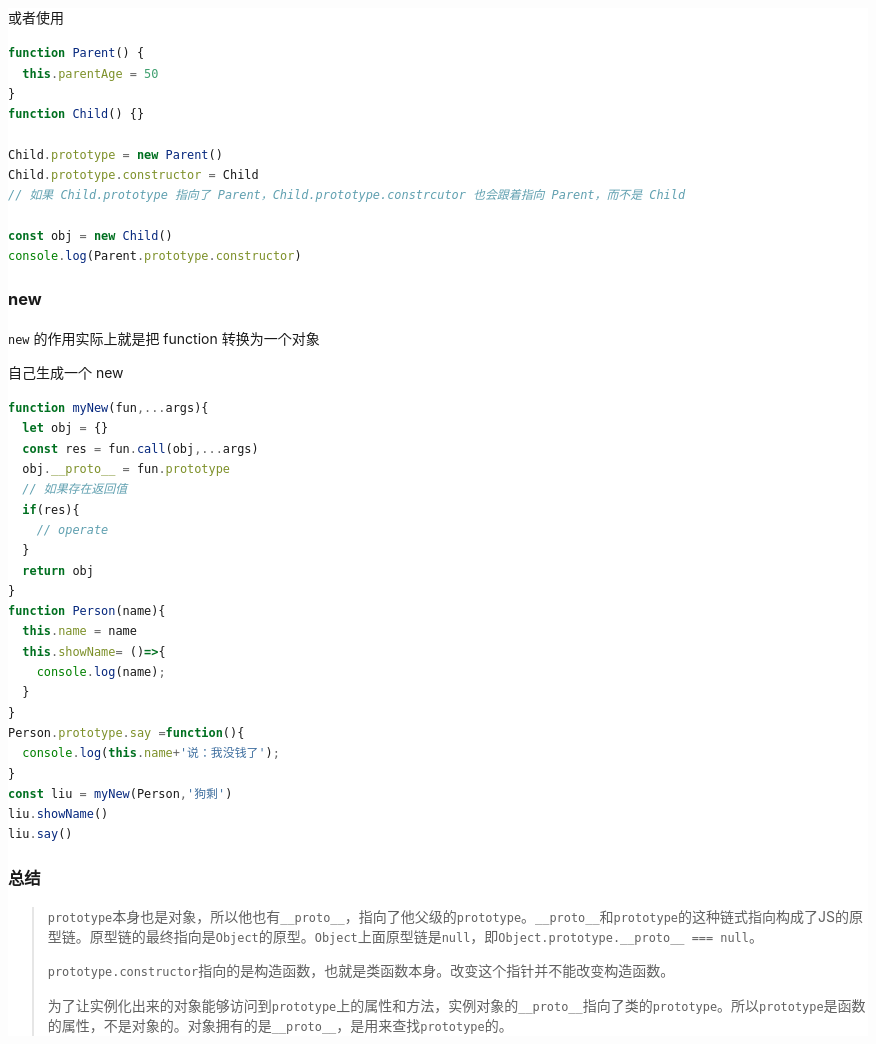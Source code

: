 或者使用

```js
function Parent() {
  this.parentAge = 50
}
function Child() {}

Child.prototype = new Parent()
Child.prototype.constructor = Child
// 如果 Child.prototype 指向了 Parent，Child.prototype.constrcutor 也会跟着指向 Parent，而不是 Child

const obj = new Child()
console.log(Parent.prototype.constructor)
```

### new

`new` 的作用实际上就是把 function 转换为一个对象

自己生成一个 new

```js
function myNew(fun,...args){
  let obj = {} 
  const res = fun.call(obj,...args)
  obj.__proto__ = fun.prototype
  // 如果存在返回值
  if(res){
    // operate
  }
  return obj
}
function Person(name){
  this.name = name
  this.showName= ()=>{
    console.log(name);
  }
}
Person.prototype.say =function(){
  console.log(this.name+'说：我没钱了');
}
const liu = myNew(Person,'狗剩')
liu.showName()
liu.say()
```

### 总结

> `prototype`本身也是对象，所以他也有`__proto__`，指向了他父级的`prototype`。`__proto__`和`prototype`的这种链式指向构成了JS的原型链。原型链的最终指向是`Object`的原型。`Object`上面原型链是`null`，即`Object.prototype.__proto__ === null`。
>
> `prototype.constructor`指向的是构造函数，也就是类函数本身。改变这个指针并不能改变构造函数。
>
> 为了让实例化出来的对象能够访问到`prototype`上的属性和方法，实例对象的`__proto__`指向了类的`prototype`。所以`prototype`是函数的属性，不是对象的。对象拥有的是`__proto__`，是用来查找`prototype`的。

**WHAT THE TASK REQUIRES**
Report each line of the material in which the string "console" occurs.

**RESPONSE TO THIS TASK**
console.log(Parent.prototype.constructor)
    console.log(name);
  console.log(this.name+'说：我没钱了');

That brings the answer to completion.